How has ALD pivoted?

How did you find we pivoted as a business, we have traditionally for 30 years been in a classroom, in a working environment, dealing with industry leaders, firefighters from different backgrounds from different industries, we have been in that classroom getting to know individuals looking into the whites of their eyes. How have you found personally that transition over to online learning and how do you think as a business we have dealt with that shift in concept overall?

The move to online as ALD always is, impressively quick, within 7 days of the first lockdown we were training online, no problem. We have always been extremely fast to react to our customers I think that’s one of the things they love about us Matt Chapman from Oxfordshire always talks about our flexibility and our ability to adapt very quickly to their needs and wants in fast changing environments. So, from that point of view really quick to adapt.

From a personal point of view I have already hinted at it, training online is difficult, it is much harder they are looking at a TV screen all day and unless you are very tuned into doing that it is a hard thing for the delegates not just for the trainer it is harder to reads things like body language, harder to spot when people are getting tired, discussions have to be more controlled in terms of the roles and when people can speak and the free flowing discussion you usually get isn’t quite the same and that I have missed a little bit if I am honest because I like to be in a room and I love challenging delegates, I love those sometimes those fiery discussions.
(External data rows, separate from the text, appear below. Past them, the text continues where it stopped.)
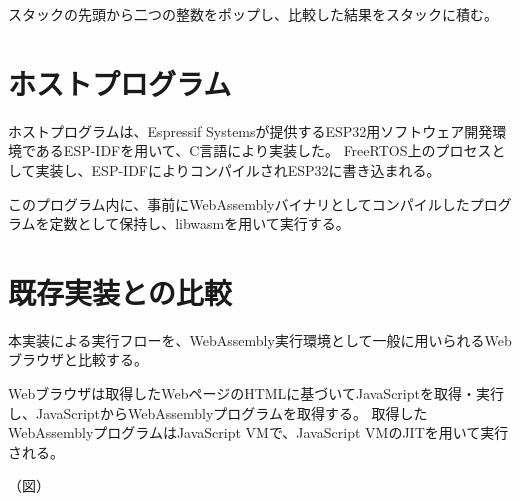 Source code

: スタックの先頭から二つの整数をポップし、比較した結果をスタックに積む。

\section{ホストプログラム}

ホストプログラムは、Espressif Systemsが提供するESP32用ソフトウェア開発環境であるESP-IDF\cite{esp_idf}を用いて、C言語により実装した。
FreeRTOS上のプロセスとして実装し、ESP-IDFによりコンパイルされESP32に書き込まれる。

このプログラム内に、事前にWebAssemblyバイナリとしてコンパイルしたプログラムを定数として保持し、libwasmを用いて実行する。

\section{既存実装との比較}

本実装による実行フローを、WebAssembly実行環境として一般に用いられるWebブラウザと比較する。

Webブラウザは取得したWebページのHTMLに基づいてJavaScriptを取得・実行し、JavaScriptからWebAssemblyプログラムを取得する。
取得したWebAssemblyプログラムはJavaScript VMで、JavaScript VMのJITを用いて実行される。

（図）
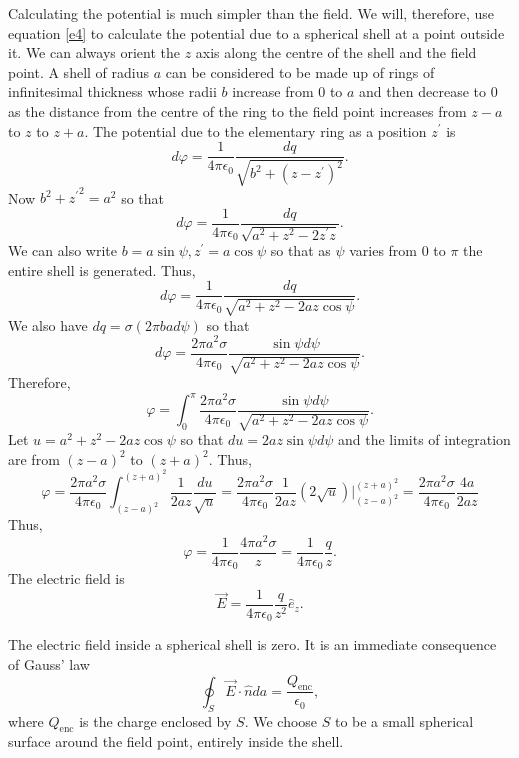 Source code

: \documentclass{article}
\newcommand{\un}{\hat{n}}
\newcommand{\uv}[1]{\hat{e}_{#1}}
\newcommand{\op}{\prime}
\newcommand{\ke}{\frac{1}{4\pi\epsilon_0}}
\begin{document}
\begin{enumerate}
Calculating the potential is much simpler than the field. We will, therefore, use
equation \eqref{e4} to calculate the potential due to a spherical shell at a point 
outside it. We can always orient the $z$ axis along the centre of the shell and the
field point. A shell of 
radius $a$ can be considered to be made up of rings of infinitesimal thickness whose
radii $b$ increase from $0$ to $a$ and then decrease to $0$ as the distance from the
centre of the ring to the field point increases from $z - a$ to $z$ to $z + a$. The
potential due to the elementary ring as a position $z^\op$ is
\[
d\varphi = \ke \frac{dq}{\sqrt{b^2 + (z - z^\op)^2}}.
\]
Now $b^2 + {z^\op}^2 = a^2$ so that
\[
d\varphi = \ke \frac{dq}{\sqrt{a^2 + z^2 - 2z^\op z}}.
\]
We can also write $b = a\sin\psi, z^\op = a\cos\psi$ so that as $\psi$ varies from
$0$ to $\pi$ the entire shell is generated. Thus,
\[
d\varphi = \ke \frac{dq}{\sqrt{a^2 + z^2 - 2az\cos\psi}}.
\]
We also have $dq = \sigma (2\pi b ad\psi)$ so that
\[
d\varphi = \frac{2\pi a^2 \sigma}{4\pi\epsilon_0} \frac{\sin\psi d\psi}{\sqrt{a^2 + z^2 - 2az\cos\psi}}.
\]
Therefore,
\[
\varphi = \int_0^\pi \frac{2\pi a^2 \sigma}{4\pi\epsilon_0} \frac{\sin\psi d\psi}{\sqrt{a^2 + z^2 - 2az\cos\psi}}.
\]
Let $u = a^2 + z^2 - 2az\cos\psi$ so that $du = 2az\sin\psi d\psi$ and the 
limits of integration are from $(z - a)^2$ to $(z + a)^2$. Thus,
\[
\varphi = \frac{2\pi a^2 \sigma}{4\pi\epsilon_0}\int_{(z-a)^2}^{(z+a)^2}\frac{1}{2az} \frac{du}{\sqrt{u}}
= \frac{2\pi a^2 \sigma}{4\pi\epsilon_0}\frac{1}{2az} (2\sqrt{u})\Big|_{(z-a)^2}^{(z+a)^2} = 
\frac{2\pi a^2 \sigma}{4\pi\epsilon_0}\frac{4a}{2az}
\]
Thus,
\begin{equation}\label{e5}
\varphi = \ke \frac{4\pi a^2\sigma}{z} = \ke \frac{q}{z}.
\end{equation}
The electric field is
\begin{equation}\label{e6}
\vec{E} = \ke \frac{q}{z^2}\uv{z}.
\end{equation}

The electric field inside a spherical shell is zero. It is an immediate consequence
of Gauss' law
\[
\oint_S\vec{E}\cdot\un da = \frac{Q_{\text{enc}}}{\epsilon_0},
\]
where $Q_{\text{enc}}$ is the charge enclosed by $S$. We choose $S$ to be a small
spherical surface around the field point, entirely inside the shell.


\end{enumerate}
\end{document}

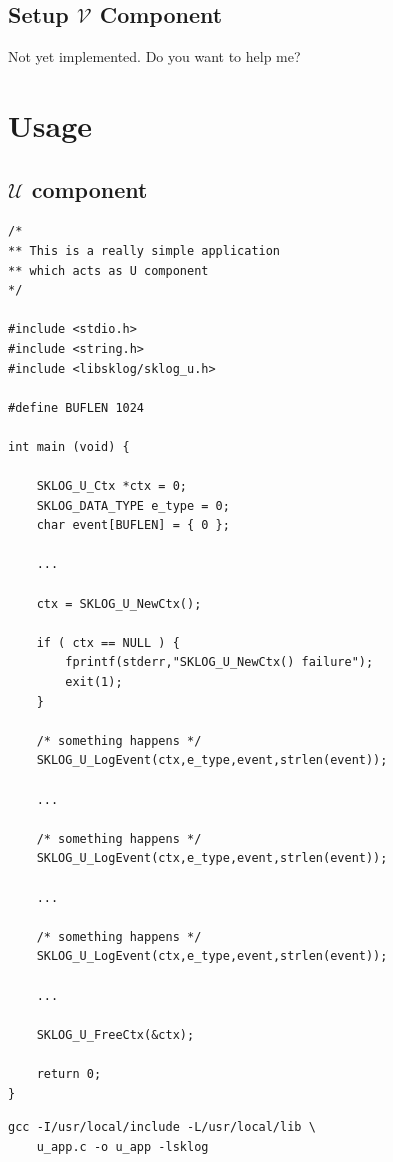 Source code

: \documentclass[a4paper,12pt]{article}
\def\u{$\mathcal{U}$\xspace}
\begin{document}

\subsection{Setup $\mathcal{V}$ Component}

Not yet implemented. Do you want to help me?

\newpage
\section{Usage}

\subsection{\u component}

\begin{lstlisting}
/*
** This is a really simple application
** which acts as U component
*/

#include <stdio.h>
#include <string.h>
#include <libsklog/sklog_u.h>

#define BUFLEN 1024

int main (void) {

    SKLOG_U_Ctx *ctx = 0;
    SKLOG_DATA_TYPE e_type = 0;
    char event[BUFLEN] = { 0 };

    ...

    ctx = SKLOG_U_NewCtx();

    if ( ctx == NULL ) {
        fprintf(stderr,"SKLOG_U_NewCtx() failure");
        exit(1);
    }

    /* something happens */
    SKLOG_U_LogEvent(ctx,e_type,event,strlen(event));

    ...

    /* something happens */
    SKLOG_U_LogEvent(ctx,e_type,event,strlen(event));

    ...

    /* something happens */
    SKLOG_U_LogEvent(ctx,e_type,event,strlen(event));

    ...

    SKLOG_U_FreeCtx(&ctx);

    return 0;
} 
\end{lstlisting}

\begin{lstlisting}
gcc -I/usr/local/include -L/usr/local/lib \
    u_app.c -o u_app -lsklog
\end{lstlisting}
\newpage
\end{document}
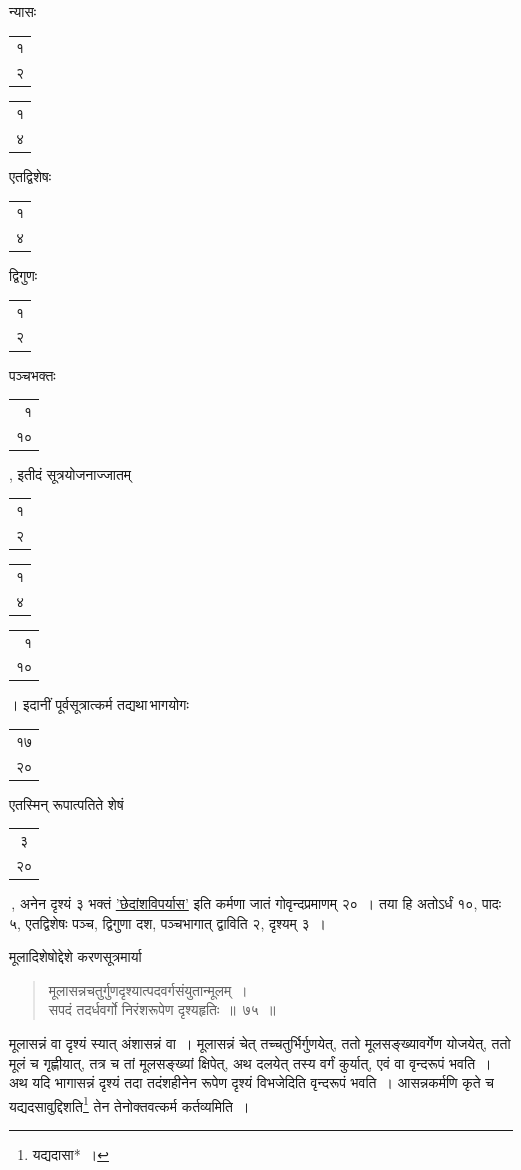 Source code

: \documentclass[10pt, openany]{book}
\begin{document}
{{न्यासः\textendash \begin{tabular}{r|}१\\ २\end{tabular}\begin{tabular}{r}१ \\ ४\end{tabular}एतद्विशेषः\begin{tabular}{r}१\\ ४\end{tabular}द्विगुणः\begin{tabular}{r}१\\ २\end{tabular}पञ्चभक्तः\begin{tabular}{r}१\\ १०\end{tabular}, इतीदं सूत्रयोजनाज्जातम्\begin{tabular}{r|}१ \\२\end{tabular} \begin{tabular}{r|}१ \\४\end{tabular}\begin{tabular}{r}१ \\१०\end{tabular}। इदानीं पूर्वसूत्रात्कर्म तद्यथा\textendash \,भागयोगः \begin{tabular}{|c|}१७\\ २०\\\hline \end{tabular} एतस्मिन्
रूपात्पतिते शेषं \begin{tabular}{|c|} ३\\ २०\\\hline \end{tabular}\,, {अनेन दृश्यं ३ भक्तं \hyperref[33]{'छेदांशविपर्यास'} इति कर्मणा जातं गोवृन्दप्रमाणम् २०~। तया हि अतोऽर्धं}
{१०, पादः ५, एतद्विशेषः पञ्च, द्विगुणा दश, पञ्चभागात् द्वाविति २,
दृश्यम् ३~।}
\vspace{3mm}

{मूलादिशेषोद्देशे करणसूत्रमार्या\textemdash}

\begin{quote}
    
{\bs मूलासन्नचतुर्गुणदृश्यात्पदवर्गसंयुतान्मूलम्~। \\
 सपदं तदर्धवर्गो निरंशरूपेण दृश्यहृतिः~॥~७५~॥}\end{quote}

{मूलासन्नं वा दृश्यं स्यात् अंशासन्नं वा~। मूलासन्नं चेत्
तच्चतुर्भिर्गुणयेत्, ततो मूलसङ्ख्यावर्गेण योजयेत्, ततो मूलं च गृह्णीयात्, तत्र च तां मूलसङ्ख्यां
क्षिपेत्, अथ दलयेत् तस्य}
{वर्गं कुर्यात्, एवं वा वृन्दरूपं भवति~। अथ यदि भागासन्नं दृश्यं तदा
तदंशहीनेन रूपेण दृश्यं}
{विभजेदिति वृन्दरूपं भवति~। आसन्नकर्मणि कृते च यद्यदसावुद्दिशति\renewcommand{\thefootnote}{\s २}\footnote{\s यद्यदासा*~।} तेन
तेनोक्तवत्कर्म}
{कर्तव्यमिति~।}

}}
\end{document}
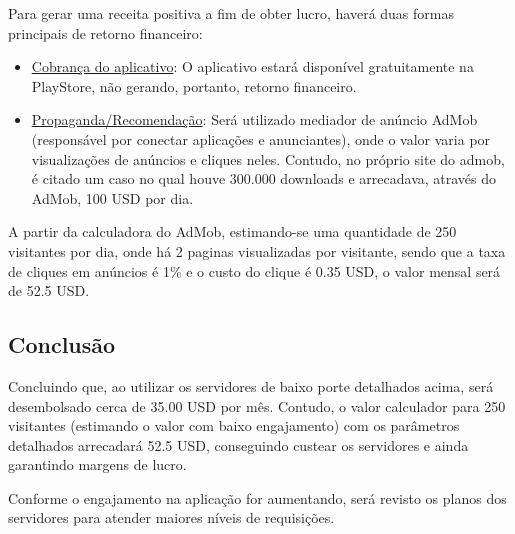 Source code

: Para gerar uma receita positiva a fim de obter lucro, haverá duas formas principais de retorno financeiro:

\begin{itemize}
	\item \underline{Cobrança do aplicativo}: O aplicativo estará disponível gratuitamente na PlayStore, não gerando, portanto, retorno financeiro.
	\item \underline{Propaganda/Recomendação}: Será utilizado mediador de anúncio AdMob (responsável por conectar aplicações e anunciantes), onde o valor varia por visualizações de anúncios e cliques neles. Contudo, no próprio site do admob, é citado um caso no qual houve 300.000 downloads e arrecadava, através do AdMob, 100 USD por dia. \cite{GoogleAdMob}
\end{itemize}

A partir da calculadora do AdMob, estimando-se uma quantidade de 250 visitantes por dia, onde há 2 paginas visualizadas por visitante, sendo que a taxa de cliques em anúncios é 1\% e o custo do clique é 0.35 USD, o valor mensal será de 52.5 USD.

\subsection{Conclusão}

Concluindo que, ao utilizar os servidores de baixo porte detalhados acima, será desembolsado cerca de 35.00 USD por mês. Contudo, o valor calculador para 250 visitantes (estimando o valor com baixo engajamento) com os parâmetros detalhados arrecadará 52.5 USD, conseguindo custear os servidores e ainda garantindo margens de lucro.

Conforme o engajamento na aplicação for aumentando, será revisto os planos dos servidores para atender maiores níveis de requisições.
I deal with leaders and managers, these are confident usually educated professional people who have opinions, and then get to these positions from hard work and speaking their mind. So, I love that, cut and thrust of discussion. Because leadership and management is often is contextually variable and perception has a large amount to play and everyone can see the same situation in two different ways.

So, it is harder to have those free flowing discussions and just to get that vibe, there is something about real human beings in a room, that adds a little bit of something different to the way we treat each other when we are together. That has been the hardest thing I think we have overcome, and it adds something to the quality of the training I think people get more involved when they are in a room. But, that being said the situation is what it is and ALD have always adapted and that is why it has been around for 30 years, you adapt and you cope. But, I am starting to see some of our clients move back into training rooms and I have to be honest I am loving that. I went and worked with the firefighters charity, and I will be there again next week at a conference with 20 odd people in it and yeah I think I have got my mojo back, I am loving doing that again.

That being said, all of my trainers will carry on being professionals in training rooms, online wherever you put them you will always get that standard of service that you would expect from us. A suitably qualified trainer, an expert in their field experience in the industry, that is always very important, these people are not just academics they have worked at these levels so they bring a lot of anecdotal evidence in play to support the theories within leadership and management.